= WORK TO COMPLETE =
Exactly reproduce the lines from the top of the entries below through the line containing "with some results.", with both ends included.

Entries taken from a collection
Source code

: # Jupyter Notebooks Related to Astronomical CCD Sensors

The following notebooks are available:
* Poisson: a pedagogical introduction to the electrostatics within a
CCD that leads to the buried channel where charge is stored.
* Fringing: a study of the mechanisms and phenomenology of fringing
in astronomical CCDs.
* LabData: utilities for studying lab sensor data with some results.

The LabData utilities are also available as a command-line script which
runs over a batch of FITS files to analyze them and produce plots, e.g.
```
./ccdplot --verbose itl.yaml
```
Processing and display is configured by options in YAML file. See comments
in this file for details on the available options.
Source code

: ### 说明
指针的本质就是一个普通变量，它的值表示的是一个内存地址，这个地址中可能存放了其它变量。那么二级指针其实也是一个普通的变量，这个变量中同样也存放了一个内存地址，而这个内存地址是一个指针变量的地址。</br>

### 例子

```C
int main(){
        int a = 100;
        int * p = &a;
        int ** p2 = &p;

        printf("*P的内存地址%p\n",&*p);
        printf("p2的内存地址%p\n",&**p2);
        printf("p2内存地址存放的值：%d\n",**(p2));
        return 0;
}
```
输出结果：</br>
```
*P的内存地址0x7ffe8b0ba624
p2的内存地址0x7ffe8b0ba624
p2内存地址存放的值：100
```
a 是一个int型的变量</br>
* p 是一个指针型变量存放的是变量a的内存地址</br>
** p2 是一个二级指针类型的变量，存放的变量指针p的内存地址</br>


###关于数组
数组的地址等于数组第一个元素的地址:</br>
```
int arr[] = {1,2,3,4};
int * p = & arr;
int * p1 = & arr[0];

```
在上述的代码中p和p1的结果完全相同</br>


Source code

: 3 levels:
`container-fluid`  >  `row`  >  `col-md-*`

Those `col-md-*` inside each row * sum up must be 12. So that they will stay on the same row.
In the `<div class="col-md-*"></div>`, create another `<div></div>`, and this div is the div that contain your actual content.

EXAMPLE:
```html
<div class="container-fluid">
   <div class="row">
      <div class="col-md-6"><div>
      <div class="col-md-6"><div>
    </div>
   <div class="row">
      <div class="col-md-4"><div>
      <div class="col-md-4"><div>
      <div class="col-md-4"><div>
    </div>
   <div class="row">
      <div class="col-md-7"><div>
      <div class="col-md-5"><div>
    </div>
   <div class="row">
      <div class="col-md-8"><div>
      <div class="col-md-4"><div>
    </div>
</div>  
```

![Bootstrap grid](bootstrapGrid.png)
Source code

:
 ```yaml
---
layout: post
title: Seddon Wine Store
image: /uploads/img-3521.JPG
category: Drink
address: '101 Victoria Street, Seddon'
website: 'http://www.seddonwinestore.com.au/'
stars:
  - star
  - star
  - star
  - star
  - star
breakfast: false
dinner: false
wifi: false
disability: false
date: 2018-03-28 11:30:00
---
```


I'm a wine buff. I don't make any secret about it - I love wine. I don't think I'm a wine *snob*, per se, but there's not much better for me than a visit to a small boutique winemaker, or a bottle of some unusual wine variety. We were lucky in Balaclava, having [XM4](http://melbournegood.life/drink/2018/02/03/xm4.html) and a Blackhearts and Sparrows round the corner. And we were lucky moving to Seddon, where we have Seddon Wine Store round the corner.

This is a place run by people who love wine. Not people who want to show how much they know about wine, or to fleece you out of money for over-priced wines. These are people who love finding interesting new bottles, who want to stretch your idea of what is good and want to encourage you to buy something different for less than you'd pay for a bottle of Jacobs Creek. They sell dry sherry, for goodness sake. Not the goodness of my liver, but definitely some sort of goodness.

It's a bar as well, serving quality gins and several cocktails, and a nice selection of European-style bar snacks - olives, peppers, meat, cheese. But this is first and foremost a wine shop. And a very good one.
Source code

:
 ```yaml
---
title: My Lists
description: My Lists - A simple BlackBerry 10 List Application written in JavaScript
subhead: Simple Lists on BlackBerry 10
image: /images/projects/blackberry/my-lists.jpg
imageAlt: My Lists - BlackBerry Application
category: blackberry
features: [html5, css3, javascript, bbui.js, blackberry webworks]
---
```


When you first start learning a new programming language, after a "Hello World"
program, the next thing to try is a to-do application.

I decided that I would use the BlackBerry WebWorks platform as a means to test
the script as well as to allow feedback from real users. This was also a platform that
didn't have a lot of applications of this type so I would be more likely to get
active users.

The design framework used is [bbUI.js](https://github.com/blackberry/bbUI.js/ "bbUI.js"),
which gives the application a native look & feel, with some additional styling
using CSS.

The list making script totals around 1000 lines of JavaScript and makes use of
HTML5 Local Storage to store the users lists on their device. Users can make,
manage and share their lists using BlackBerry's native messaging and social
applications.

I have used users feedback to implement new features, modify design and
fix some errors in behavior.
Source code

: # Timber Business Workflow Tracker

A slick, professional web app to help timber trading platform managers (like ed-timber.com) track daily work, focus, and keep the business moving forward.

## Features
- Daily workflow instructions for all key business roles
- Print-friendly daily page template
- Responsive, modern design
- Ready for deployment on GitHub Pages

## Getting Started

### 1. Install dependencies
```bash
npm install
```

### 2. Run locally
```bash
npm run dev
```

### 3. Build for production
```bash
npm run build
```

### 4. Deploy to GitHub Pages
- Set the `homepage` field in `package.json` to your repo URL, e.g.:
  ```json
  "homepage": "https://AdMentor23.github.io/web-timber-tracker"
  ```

= RESULT OF THE EXERCISE =
Source code

: # Jupyter Notebooks Related to Astronomical CCD Sensors

The following notebooks are available:
* Poisson: a pedagogical introduction to the electrostatics within a
CCD that leads to the buried channel where charge is stored.
* Fringing: a study of the mechanisms and phenomenology of fringing
in astronomical CCDs.
* LabData: utilities for studying lab sensor data with some results.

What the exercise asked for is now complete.